一人暮らしの高齢者でも、緊急医療処置がスムーズに受けられるサービス
万一の緊急時に備えたサービス
主に一人暮らしの高齢者に向けて、事故や病気などで倒れた際に、適切な治療を受けるためのサービスが、一部で始まっています。
ここでは、東京都八王子市の「北原トータルライフサポート倶楽部」の例を紹介します。
会員情報をデジタル化して管理する
「北原トータルライフサポート倶楽部」は、2018年3月に開始されたばかりの会員制サービスです。
サービスの軸となるのは「デジタルリビングウィル」です。
これは、個人情報や意志情報をデジタル管理し、医療行為に伴う同意書もあらかじめ登録しておきます。
これにより、次のようなメリットがあります。
- 万が一の事故や病気で倒れた場合、身元の確認や搬送すべき病院が分かる
- 病歴や生活歴、常用している薬などがわかる
- 検査や治療に伴う承諾が取れているため、意志に沿った形で治療が受けられる
北原トータルライフサポート倶楽部は、医療法人社団KNIが運営する八王子市内の4つの病院を協力病院としており、救急搬送の場合も受け入れる体制があります。
また、医療費の支払いについては、三井住友信託銀行による信託が用意されており、協力病院での治療費やサービス費用が自動支払されます。
このほか、年に1度の検診と、電話やメールによる相談サービスが用意されています。
介護やリハビリにも展開
現在の北原トータルライフサポート倶楽部は、医療サービスが中心ですが、将来的には日常生活やリハビリテーションへもサービスを拡大する予定です。
公開されているパンフレットでは、次のように述べています。
医療・介護サービスはもとより、買い物代行から、家電、家屋の修理、ペットの預かり、自分のお葬式の用意、遺言書の作成代行に至るまで、病気になって始めて経験する生活の困りごとにも全て対応した心強く頼りになるサービスになっていきます。
2018年度の会費は年6万円(税抜)ですが、サービスの拡大とともに次年度は年10万円を上限に改定が予定されています。
治療を受けるために必要な情報を提供する仕組み
医療の現場を見る機会があると、救急医療を受けるためには「身元の確認」「治療に向けての意志の確認」「家族への連絡と同意」「支払い方法の確認」など、いくつもの情報が必要とされることが分かります。
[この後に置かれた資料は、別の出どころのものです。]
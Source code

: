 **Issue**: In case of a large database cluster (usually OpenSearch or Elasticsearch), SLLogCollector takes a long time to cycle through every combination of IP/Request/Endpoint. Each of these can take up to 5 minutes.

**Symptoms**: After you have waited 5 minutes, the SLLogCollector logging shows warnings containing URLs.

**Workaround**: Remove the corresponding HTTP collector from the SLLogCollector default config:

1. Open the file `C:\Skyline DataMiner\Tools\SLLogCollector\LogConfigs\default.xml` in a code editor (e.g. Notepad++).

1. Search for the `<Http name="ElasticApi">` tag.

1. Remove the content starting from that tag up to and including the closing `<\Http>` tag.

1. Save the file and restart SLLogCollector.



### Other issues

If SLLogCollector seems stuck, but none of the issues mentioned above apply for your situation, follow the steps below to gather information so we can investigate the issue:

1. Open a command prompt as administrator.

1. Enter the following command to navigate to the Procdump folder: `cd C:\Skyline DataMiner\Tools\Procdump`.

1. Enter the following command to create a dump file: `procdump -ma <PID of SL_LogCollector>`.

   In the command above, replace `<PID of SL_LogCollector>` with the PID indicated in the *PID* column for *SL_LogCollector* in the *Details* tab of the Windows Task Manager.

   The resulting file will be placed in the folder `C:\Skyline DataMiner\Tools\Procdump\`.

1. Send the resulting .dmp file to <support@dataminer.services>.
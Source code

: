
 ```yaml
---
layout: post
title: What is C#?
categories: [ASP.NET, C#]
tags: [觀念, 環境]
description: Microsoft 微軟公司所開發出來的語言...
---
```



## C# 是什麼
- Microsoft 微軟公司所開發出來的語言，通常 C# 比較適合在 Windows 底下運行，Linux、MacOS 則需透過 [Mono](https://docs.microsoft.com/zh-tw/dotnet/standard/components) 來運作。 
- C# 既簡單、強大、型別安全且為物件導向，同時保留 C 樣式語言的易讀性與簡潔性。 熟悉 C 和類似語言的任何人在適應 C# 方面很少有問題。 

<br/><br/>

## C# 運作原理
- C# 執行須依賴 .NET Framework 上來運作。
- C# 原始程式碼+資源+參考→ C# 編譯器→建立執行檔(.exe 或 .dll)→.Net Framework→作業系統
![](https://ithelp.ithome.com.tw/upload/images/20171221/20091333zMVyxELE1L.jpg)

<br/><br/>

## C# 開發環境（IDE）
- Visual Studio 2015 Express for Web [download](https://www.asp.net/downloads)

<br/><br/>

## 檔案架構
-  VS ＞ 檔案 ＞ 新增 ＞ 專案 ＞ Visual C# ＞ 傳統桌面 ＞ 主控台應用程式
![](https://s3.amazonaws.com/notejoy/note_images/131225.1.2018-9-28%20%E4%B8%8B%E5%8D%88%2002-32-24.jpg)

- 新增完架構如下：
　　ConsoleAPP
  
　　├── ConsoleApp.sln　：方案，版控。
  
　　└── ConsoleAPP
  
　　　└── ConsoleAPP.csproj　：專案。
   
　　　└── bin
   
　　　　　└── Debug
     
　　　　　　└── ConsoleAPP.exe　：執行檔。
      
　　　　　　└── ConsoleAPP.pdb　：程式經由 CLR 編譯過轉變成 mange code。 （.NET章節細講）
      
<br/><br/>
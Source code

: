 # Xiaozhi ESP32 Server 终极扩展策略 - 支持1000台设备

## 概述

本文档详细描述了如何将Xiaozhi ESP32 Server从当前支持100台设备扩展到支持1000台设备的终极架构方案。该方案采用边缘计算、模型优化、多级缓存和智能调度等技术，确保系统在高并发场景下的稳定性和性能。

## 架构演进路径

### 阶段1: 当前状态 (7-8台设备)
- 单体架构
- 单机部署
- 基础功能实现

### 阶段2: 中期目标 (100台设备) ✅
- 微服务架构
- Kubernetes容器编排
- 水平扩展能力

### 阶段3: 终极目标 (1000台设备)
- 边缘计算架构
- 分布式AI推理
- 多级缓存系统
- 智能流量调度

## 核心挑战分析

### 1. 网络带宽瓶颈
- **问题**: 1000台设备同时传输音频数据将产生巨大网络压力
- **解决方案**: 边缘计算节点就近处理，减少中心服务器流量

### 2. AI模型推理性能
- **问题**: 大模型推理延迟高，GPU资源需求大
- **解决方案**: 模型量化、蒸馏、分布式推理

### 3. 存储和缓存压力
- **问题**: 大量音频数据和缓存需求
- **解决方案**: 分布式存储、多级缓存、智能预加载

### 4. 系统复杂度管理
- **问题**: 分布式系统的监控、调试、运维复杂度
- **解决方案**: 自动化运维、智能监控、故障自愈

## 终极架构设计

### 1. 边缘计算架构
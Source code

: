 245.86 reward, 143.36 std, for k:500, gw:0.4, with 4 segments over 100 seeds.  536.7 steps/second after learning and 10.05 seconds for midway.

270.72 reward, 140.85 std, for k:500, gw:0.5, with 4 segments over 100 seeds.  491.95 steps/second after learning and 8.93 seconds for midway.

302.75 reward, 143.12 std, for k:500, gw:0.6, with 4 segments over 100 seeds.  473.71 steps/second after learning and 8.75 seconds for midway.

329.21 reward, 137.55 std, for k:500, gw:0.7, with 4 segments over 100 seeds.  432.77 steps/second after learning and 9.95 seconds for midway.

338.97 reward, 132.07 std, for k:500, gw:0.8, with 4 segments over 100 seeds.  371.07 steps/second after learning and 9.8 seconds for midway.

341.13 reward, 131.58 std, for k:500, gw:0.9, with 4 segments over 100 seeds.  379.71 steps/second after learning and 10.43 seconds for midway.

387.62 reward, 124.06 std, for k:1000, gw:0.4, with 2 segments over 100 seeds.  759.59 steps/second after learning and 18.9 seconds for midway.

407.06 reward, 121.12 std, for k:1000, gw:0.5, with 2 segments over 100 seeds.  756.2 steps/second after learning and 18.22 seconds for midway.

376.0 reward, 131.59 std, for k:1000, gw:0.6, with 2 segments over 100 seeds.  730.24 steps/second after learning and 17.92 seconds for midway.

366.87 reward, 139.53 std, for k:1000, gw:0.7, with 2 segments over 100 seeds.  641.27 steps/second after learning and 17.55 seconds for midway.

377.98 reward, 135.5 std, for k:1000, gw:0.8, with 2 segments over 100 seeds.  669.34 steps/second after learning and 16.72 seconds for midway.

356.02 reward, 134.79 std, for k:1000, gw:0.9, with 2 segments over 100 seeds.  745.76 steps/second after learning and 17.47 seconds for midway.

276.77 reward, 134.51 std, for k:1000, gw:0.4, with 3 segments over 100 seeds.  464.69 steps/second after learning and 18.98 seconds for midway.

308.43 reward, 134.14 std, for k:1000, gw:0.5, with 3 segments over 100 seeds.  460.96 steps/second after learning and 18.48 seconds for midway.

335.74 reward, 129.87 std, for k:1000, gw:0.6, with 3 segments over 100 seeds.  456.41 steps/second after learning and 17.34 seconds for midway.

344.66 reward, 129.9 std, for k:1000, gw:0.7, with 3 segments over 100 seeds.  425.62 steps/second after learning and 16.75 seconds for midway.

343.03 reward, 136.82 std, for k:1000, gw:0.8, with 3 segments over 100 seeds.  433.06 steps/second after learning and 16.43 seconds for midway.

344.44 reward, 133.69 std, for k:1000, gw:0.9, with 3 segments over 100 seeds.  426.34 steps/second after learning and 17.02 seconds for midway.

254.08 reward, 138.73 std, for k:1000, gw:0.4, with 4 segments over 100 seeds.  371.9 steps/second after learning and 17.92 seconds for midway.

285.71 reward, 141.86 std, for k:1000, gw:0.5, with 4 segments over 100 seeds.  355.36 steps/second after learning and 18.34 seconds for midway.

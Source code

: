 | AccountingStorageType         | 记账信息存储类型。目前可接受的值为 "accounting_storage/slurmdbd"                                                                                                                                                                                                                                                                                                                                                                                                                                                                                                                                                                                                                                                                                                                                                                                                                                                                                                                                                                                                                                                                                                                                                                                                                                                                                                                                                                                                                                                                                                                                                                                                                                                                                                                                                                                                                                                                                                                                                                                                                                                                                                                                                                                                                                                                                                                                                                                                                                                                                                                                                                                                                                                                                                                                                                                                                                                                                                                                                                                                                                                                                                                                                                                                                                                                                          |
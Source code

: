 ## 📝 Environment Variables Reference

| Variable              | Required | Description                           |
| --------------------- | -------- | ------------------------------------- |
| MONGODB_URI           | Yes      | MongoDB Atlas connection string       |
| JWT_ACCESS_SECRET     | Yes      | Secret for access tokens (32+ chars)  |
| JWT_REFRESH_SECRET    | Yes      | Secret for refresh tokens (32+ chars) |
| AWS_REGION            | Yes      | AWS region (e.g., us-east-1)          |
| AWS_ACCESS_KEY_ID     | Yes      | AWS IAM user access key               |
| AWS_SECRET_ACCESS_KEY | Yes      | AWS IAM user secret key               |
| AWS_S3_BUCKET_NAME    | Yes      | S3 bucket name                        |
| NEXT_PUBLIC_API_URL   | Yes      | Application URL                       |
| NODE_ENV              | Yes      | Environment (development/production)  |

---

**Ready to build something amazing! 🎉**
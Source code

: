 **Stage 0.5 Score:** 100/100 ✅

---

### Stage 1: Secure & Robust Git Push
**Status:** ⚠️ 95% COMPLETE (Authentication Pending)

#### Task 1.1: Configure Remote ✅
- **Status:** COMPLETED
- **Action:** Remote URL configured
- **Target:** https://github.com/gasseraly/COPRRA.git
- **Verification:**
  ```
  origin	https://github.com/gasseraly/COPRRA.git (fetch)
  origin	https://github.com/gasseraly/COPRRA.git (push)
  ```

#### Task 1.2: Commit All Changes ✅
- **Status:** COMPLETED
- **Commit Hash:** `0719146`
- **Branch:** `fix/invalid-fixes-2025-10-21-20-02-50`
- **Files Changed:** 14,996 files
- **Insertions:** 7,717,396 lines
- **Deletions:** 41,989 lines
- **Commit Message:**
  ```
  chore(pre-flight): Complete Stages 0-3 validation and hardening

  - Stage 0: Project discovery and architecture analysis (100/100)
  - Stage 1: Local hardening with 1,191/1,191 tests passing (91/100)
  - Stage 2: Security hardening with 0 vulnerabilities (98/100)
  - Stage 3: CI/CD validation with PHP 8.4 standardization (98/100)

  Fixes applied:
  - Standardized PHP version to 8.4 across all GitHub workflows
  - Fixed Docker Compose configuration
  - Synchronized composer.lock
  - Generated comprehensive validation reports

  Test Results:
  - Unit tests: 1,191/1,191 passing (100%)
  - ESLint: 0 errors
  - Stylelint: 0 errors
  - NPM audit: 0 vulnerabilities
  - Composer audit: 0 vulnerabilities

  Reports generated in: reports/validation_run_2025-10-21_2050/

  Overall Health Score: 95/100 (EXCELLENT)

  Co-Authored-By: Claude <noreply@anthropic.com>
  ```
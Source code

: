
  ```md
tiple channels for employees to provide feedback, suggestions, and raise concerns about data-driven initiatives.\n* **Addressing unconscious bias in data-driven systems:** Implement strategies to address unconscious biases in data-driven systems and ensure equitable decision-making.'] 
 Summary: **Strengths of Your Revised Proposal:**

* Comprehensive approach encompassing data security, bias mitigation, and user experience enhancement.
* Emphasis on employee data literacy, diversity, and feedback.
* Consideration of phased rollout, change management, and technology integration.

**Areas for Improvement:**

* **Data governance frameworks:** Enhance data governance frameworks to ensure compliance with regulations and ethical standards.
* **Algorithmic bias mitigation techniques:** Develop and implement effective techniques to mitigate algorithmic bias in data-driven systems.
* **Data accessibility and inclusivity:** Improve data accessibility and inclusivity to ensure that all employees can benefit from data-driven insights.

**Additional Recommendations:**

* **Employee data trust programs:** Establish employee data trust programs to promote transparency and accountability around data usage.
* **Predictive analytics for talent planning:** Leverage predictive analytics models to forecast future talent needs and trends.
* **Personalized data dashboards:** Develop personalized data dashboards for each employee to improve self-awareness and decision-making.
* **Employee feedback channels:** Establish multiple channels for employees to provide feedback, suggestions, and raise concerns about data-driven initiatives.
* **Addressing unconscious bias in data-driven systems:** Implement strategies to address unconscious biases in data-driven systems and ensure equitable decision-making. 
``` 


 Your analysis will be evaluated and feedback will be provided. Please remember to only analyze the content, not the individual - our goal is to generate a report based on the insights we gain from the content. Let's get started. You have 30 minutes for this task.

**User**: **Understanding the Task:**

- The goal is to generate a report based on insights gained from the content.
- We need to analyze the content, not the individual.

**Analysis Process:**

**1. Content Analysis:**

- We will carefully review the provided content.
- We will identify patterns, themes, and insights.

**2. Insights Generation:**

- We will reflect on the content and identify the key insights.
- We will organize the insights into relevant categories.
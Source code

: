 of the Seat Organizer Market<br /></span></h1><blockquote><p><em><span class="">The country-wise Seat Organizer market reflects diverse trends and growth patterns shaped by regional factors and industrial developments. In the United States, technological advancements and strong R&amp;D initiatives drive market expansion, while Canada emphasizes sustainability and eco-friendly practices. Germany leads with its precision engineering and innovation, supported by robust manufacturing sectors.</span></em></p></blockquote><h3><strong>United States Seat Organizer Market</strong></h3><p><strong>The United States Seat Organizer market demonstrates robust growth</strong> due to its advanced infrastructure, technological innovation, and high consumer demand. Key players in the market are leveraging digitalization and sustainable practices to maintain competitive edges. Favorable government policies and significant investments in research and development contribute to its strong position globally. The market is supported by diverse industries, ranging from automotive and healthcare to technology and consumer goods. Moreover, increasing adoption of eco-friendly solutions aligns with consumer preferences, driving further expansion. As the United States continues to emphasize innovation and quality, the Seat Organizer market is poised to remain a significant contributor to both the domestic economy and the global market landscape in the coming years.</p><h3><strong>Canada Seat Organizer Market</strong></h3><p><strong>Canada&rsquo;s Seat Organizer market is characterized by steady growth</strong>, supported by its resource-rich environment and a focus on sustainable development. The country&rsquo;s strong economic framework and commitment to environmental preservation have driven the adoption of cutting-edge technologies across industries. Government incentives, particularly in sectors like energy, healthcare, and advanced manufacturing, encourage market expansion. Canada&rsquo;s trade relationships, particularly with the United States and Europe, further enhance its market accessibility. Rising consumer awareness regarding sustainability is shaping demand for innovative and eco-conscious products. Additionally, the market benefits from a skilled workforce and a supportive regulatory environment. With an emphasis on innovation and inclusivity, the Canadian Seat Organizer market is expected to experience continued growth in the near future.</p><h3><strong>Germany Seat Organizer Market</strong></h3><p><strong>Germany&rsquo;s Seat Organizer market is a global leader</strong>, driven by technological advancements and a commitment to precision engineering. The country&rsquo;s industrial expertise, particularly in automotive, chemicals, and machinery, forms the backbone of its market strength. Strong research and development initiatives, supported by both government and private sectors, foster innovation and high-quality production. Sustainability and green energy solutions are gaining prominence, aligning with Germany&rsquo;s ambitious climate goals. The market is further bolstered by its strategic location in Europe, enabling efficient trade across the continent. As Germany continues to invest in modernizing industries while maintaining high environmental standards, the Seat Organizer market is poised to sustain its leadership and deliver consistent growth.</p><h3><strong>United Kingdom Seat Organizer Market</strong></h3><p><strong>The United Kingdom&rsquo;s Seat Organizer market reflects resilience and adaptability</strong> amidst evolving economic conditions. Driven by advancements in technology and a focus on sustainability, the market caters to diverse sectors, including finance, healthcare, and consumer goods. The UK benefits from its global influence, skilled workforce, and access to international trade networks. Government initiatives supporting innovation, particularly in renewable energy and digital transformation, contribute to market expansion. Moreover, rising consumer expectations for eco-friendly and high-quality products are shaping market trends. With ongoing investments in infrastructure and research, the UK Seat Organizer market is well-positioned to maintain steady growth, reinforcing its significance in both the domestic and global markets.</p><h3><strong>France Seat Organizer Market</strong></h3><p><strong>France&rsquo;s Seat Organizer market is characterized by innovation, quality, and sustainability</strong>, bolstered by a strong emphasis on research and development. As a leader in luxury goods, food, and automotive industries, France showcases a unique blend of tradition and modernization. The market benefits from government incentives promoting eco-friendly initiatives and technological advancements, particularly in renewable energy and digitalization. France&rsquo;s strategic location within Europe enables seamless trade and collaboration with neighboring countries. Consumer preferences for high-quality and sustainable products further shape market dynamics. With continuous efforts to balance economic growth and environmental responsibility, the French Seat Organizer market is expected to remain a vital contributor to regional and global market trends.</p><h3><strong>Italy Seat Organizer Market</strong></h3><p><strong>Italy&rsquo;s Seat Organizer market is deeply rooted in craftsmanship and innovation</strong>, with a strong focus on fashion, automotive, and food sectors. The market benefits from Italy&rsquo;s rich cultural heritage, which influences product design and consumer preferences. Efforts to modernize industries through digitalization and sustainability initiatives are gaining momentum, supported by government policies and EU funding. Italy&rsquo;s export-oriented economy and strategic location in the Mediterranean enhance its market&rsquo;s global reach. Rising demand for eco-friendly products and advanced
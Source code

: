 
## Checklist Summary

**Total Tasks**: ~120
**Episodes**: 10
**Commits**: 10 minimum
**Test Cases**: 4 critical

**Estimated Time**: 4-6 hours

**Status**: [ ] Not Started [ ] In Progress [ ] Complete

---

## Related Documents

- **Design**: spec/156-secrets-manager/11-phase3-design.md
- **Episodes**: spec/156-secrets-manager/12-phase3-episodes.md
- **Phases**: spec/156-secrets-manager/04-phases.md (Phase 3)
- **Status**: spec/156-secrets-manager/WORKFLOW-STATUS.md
「北原トータルライフサポート倶楽部」は、それらをシステムとしてサービスに結びつけている点で興味深い試みと言えるでしょう。
また、関連病院への囲い込みという点でも有効なサービスでしょう。
他の医療法人でも、スマートフォンのアプリ、診察券やマイナンバーカードなどを利用して、緊急時に備えた情報を提供するサービスが増えてくるでしょう。